*** Opening Data provided ***

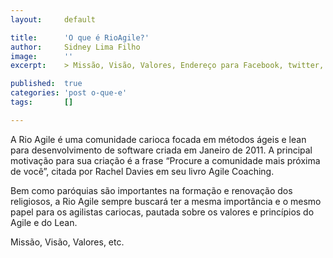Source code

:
 ```yaml
---
layout:     default

title:      'O que é RioAgile?'
author:     Sidney Lima Filho
image:      ''
excerpt:    > Missão, Visão, Valores, Endereço para Facebook, twitter, grupo no google, etc.

published:  true
categories: 'post o-que-e'
tags:       []

---
```


A Rio Agile é uma comunidade carioca focada em métodos ágeis e lean para desenvolvimento de software criada em Janeiro de 2011. A principal motivação para sua criação é a frase “Procure a comunidade mais próxima de você”, citada por Rachel Davies em seu livro Agile Coaching.

Bem como paróquias são importantes na formação e renovação dos religiosos, a Rio Agile sempre buscará ter a mesma importância e o mesmo papel para os agilistas cariocas, pautada sobre os valores e princípios do Agile e do Lean.

Missão, Visão, Valores, etc.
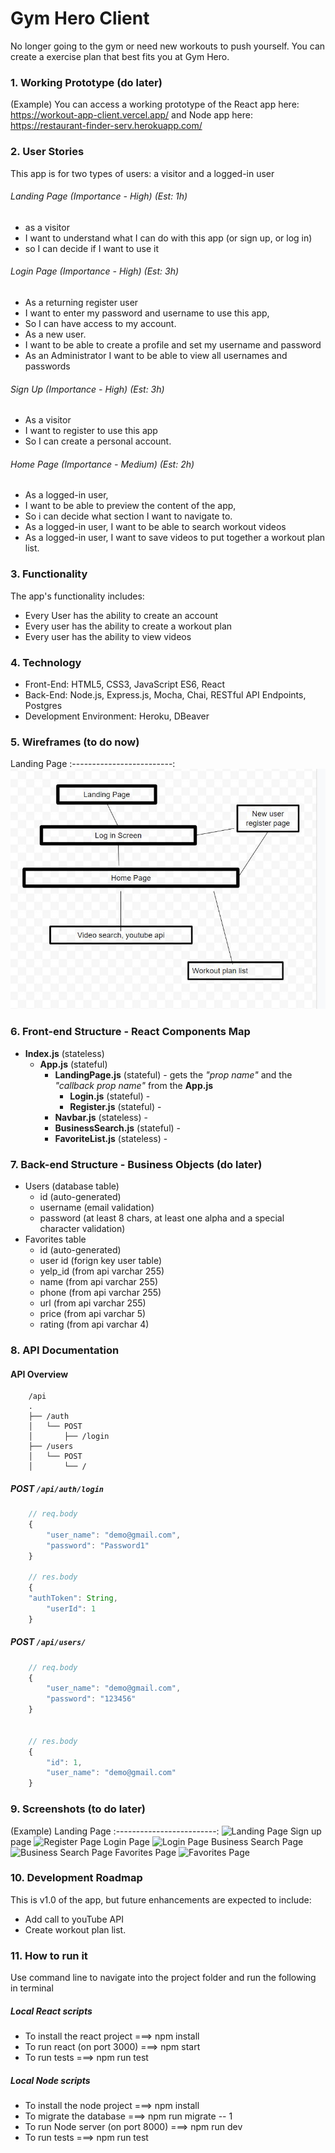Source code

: 
# Gym Hero Client
No longer going to the gym or need new workouts to push yourself.  You can create a exercise plan that best fits you at Gym Hero.


### 1. Working Prototype (do later)
(Example) You can access a working prototype of the React app here: https://workout-app-client.vercel.app/ and Node app here: https://restaurant-finder-serv.herokuapp.com/



### 2. User Stories
This app is for two types of users: a visitor and a logged-in user

###### Landing Page (Importance - High) (Est: 1h)
* as a visitor
* I want to understand what I can do with this app (or sign up, or log in)
* so I can decide if I want to use it

###### Login Page (Importance - High) (Est: 3h)
* As a returning register user
* I want to enter my password and username to use this app,
* So I can have access to my account.
* As a new user.
* I want to be able to create a profile and set my username and password
* As an Administrator I want to be able to view all usernames and passwords

###### Sign Up (Importance - High)  (Est: 3h)
* As a visitor
* I want to register to use this app
* So I can create a personal account.

###### Home Page (Importance - Medium)  (Est: 2h)
* As a logged-in user,
* I want to be able to preview the content of the app,
* So i can decide what section I want to navigate to.
* As a logged-in user, I want to be able to search workout videos
* As a logged-in user, I want to save videos to put together a workout plan list.


### 3. Functionality
The app's functionality includes:
* Every User has the ability to create an account
* Every user has the ability to create a workout plan
* Every user has the ability to view videos



### 4. Technology
* Front-End: HTML5, CSS3, JavaScript ES6, React
* Back-End: Node.js, Express.js, Mocha, Chai, RESTful API Endpoints, Postgres
* Development Environment: Heroku, DBeaver



### 5. Wireframes (to do now)
Landing Page
:-------------------------:
![Landing Page](/github-images/client-wireframe.JPG)





### 6. Front-end Structure - React Components Map
* __Index.js__ (stateless)
    * __App.js__ (stateful)
        * __LandingPage.js__ (stateful) - gets the _"prop name"_ and the _"callback prop name"_ from the __App.js__
            * __Login.js__ (stateful) -
            * __Register.js__ (stateful) -
        * __Navbar.js__ (stateless) -
        * __BusinessSearch.js__ (stateful) -
        * __FavoriteList.js__ (stateless) -



### 7. Back-end Structure - Business Objects (do later)
* Users (database table)
    * id (auto-generated)
    * username (email validation)
    * password (at least 8 chars, at least one alpha and a special character validation)
* Favorites table
    * id (auto-generated)
    * user id (forign key user table)
    * yelp_id (from api varchar 255)
    * name (from api varchar 255)
    * phone (from api varchar 255)
    * url (from api varchar 255)
    * price (from api varchar 5)
    * rating (from api varchar 4)



### 8. API Documentation
#### API Overview
```text
    /api
    .
    ├── /auth
    │   └── POST
    │       ├── /login
    ├── /users
    │   └── POST
    │       └── /
```

##### POST `/api/auth/login`
```js
    // req.body
    {
        "user_name": "demo@gmail.com",
        "password": "Password1"
    }

    // res.body
    {
    "authToken": String,
        "userId": 1
    }
```

##### POST `/api/users/`
```js
    // req.body
    {
        "user_name": "demo@gmail.com",
        "password": "123456"
    }


    // res.body
    {
        "id": 1,
        "user_name": "demo@gmail.com"
    }
```



### 9. Screenshots (to do later)
(Example) Landing Page
:-------------------------:
![Landing Page](/github-images/screenshots/landing.jpg)
Sign up page
![Register Page](/github-images/screenshots/singup.jpg)
Login Page
![Login Page](/github-images/screenshots/login.jpg)
Business Search Page
![Business Search Page](/github-images/screenshots/business-search.jpg)
Favorites Page
![Favorites Page](/github-images/screenshots/favorites.jpg)



### 10. Development Roadmap
This is v1.0 of the app, but future enhancements are expected to include:
* Add call to youTube API
* Create workout plan list.



### 11. How to run it
Use command line to navigate into the project folder and run the following in terminal

##### Local React scripts
* To install the react project ===> npm install
* To run react (on port 3000) ===> npm start
* To run tests ===> npm run test

##### Local Node scripts
* To install the node project ===> npm install
* To migrate the database ===> npm run migrate -- 1
* To run Node server (on port 8000) ===> npm run dev
* To run tests ===> npm run test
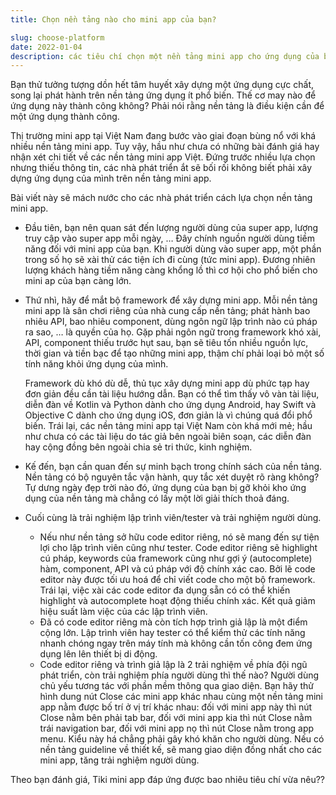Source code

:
 ```yaml
---
title: Chọn nền tảng nào cho mini app của bạn?

slug: choose-platform
date: 2022-01-04
description: các tiêu chí chọn một nền tảng mini app cho ứng dụng của bạn
---
```


Bạn thử tưởng tượng dồn hết tâm huyết xây dựng một ứng dụng cực chất, song lại phát hành trên nền tảng ứng dụng ít phổ biến. Thế cơ may nào để ứng dụng này thành công không? Phải nói rằng nền tảng là điều kiện cần để một ứng dụng thành công.

Thị trường mini app tại Việt Nam đang bước vào giai đoạn bùng nổ với khá nhiều nền tảng mini app. Tuy vậy, hầu như chưa có những bài đánh giá hay nhận xét chi tiết về các nền tảng mini app Việt. Đứng trước nhiều lựa chọn nhưng thiếu thông tin, các nhà phát triển ắt sẽ bối rối không biết phải xây dựng ứng dụng của mình trên nền tảng mini app.

Bài viết này sẽ mách nước cho các nhà phát triển cách lựa chọn nền tảng mini app.

- Đầu tiên, bạn nên quan sát đến lượng người dùng của super app, lượng truy cập vào super app mỗi ngày, … Đây chính nguồn người dùng tiềm năng đối với mini app của bạn. Khi người dùng vào super app, một phần trong số họ sẽ xài thử các tiện ích đi cùng (tức mini app). Đương nhiên lượng khách hàng tiềm năng càng khổng lồ thì cơ hội cho phổ biến cho mini ap của bạn càng lớn.

- Thứ nhì, hãy để mắt bộ framework để xây dựng mini app. Mỗi nền tảng mini app là sân chơi riêng của nhà cung cấp nền tảng; phát hành bao nhiêu API, bao nhiêu component, dùng ngôn ngữ lập trình nào cú pháp ra sao, … là quyền của họ. Gặp phải ngôn ngữ trong framework khó xài, API, component thiếu trước hụt sau, bạn sẽ tiêu tốn nhiều nguồn lực, thời gian và tiền bạc để tạo những mini app, thậm chí phải loại bỏ một số tính năng khỏi ứng dụng của mình.

  Framework dù khó dù dễ, thủ tục xây dựng mini app dù phức tạp hay đơn giản đều cần tài liệu hướng dẫn. Bạn có thể tìm thấy vô vàn tài liệu, diễn đàn về Kotlin và Python dành cho ứng dụng Android, hay Swift và Objective C dành cho ứng dụng iOS, đơn giản là vì chúng quá đổi phổ biến. Trái lại, các nền tảng mini app tại Việt Nam còn khá mới mẻ; hầu như chưa có các tài liệu do tác giả bên ngoài biên soạn, các diễn đàn hay cộng đồng bên ngoài chia sẻ tri thức, kinh nghiệm.

- Kế đến, bạn cần quan đến sự minh bạch trong chính sách của nền tảng. Nền tảng có bộ nguyên tắc vận hành, quy tắc xét duyệt rõ ràng không? Tự dưng ngày đẹp trời nào đó, ứng dụng của bạn bị gỡ khỏi kho ứng dụng của nền tảng mà chẳng có lấy một lời giải thích thoả đáng.

- Cuối cùng là trải nghiệm lập trình viên/tester và trải nghiệm người dùng.
  - Nếu như nền tảng sở hữu code editor riêng, nó sẽ mang đến sự tiện lợi cho lập trình viên cũng như tester. Code editor riêng sẽ highlight cú pháp, keywords của framework cũng như gợi ý (autocomplete) hàm, component, API và cú pháp với độ chính xác cao. Bởi lẽ code editor này được tối ưu hoá để chỉ viết code cho một bộ framework. Trái lại, việc xài các code editor đa dụng sẵn có có thể khiến highlight và autocomplete hoạt động thiếu chính xác. Kết quả giảm hiệu suất làm việc của các lập trình viên.
  - Đã có code editor riêng mà còn tích hợp trình giả lập là một điểm cộng lớn. Lập trình viên hay tester có thể kiểm thử các tính năng nhanh chóng ngay trên máy tính mà không cần tốn công đem ứng dụng lên lên thiết bị di động.
  - Code editor riêng và trình giả lập là 2 trải nghiệm về phía đội ngũ phát triển, còn trải nghiệm phía người dùng thì thế nào? Người dùng chủ yếu tương tác với phần mềm thông qua giao diện. Bạn hãy thử hình dung nút Close các mini app khác nhau cùng một nền tảng mini app nằm được bố trí ở vị trí khác nhau: đối với mini app này thì nút Close nằm bên phải tab bar, đối với mini app kia thì nút Close nằm trái navigation bar, đối với mini app nọ thì nút Close nằm trong app menu. Kiểu này há chẳng phải gây khó khăn cho người dùng. Nếu có nền tảng guideline về thiết kế, sẽ mang giao diện đồng nhất cho các mini app, tăng trải nghiệm người dùng.

Theo bạn đánh giá, Tiki mini app đáp ứng được bao nhiêu tiêu chí vừa nêu??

*** Closing Data provided ***

**Exercise goal:** In the records above, locate every line with the string "chính" and copy it.

**Result for this task:**
- Đầu tiên, bạn nên quan sát đến lượng người dùng của super app, lượng truy cập vào super app mỗi ngày, … Đây chính nguồn người dùng tiềm năng đối với mini app của bạn. Khi người dùng vào super app, một phần trong số họ sẽ xài thử các tiện ích đi cùng (tức mini app). Đương nhiên lượng khách hàng tiềm năng càng khổng lồ thì cơ hội cho phổ biến cho mini ap của bạn càng lớn.
- Kế đến, bạn cần quan đến sự minh bạch trong chính sách của nền tảng. Nền tảng có bộ nguyên tắc vận hành, quy tắc xét duyệt rõ ràng không? Tự dưng ngày đẹp trời nào đó, ứng dụng của bạn bị gỡ khỏi kho ứng dụng của nền tảng mà chẳng có lấy một lời giải thích thoả đáng.
  - Nếu như nền tảng sở hữu code editor riêng, nó sẽ mang đến sự tiện lợi cho lập trình viên cũng như tester. Code editor riêng sẽ highlight cú pháp, keywords của framework cũng như gợi ý (autocomplete) hàm, component, API và cú pháp với độ chính xác cao. Bởi lẽ code editor này được tối ưu hoá để chỉ viết code cho một bộ framework. Trái lại, việc xài các code editor đa dụng sẵn có có thể khiến highlight và autocomplete hoạt động thiếu chính xác. Kết quả giảm hiệu suất làm việc của các lập trình viên.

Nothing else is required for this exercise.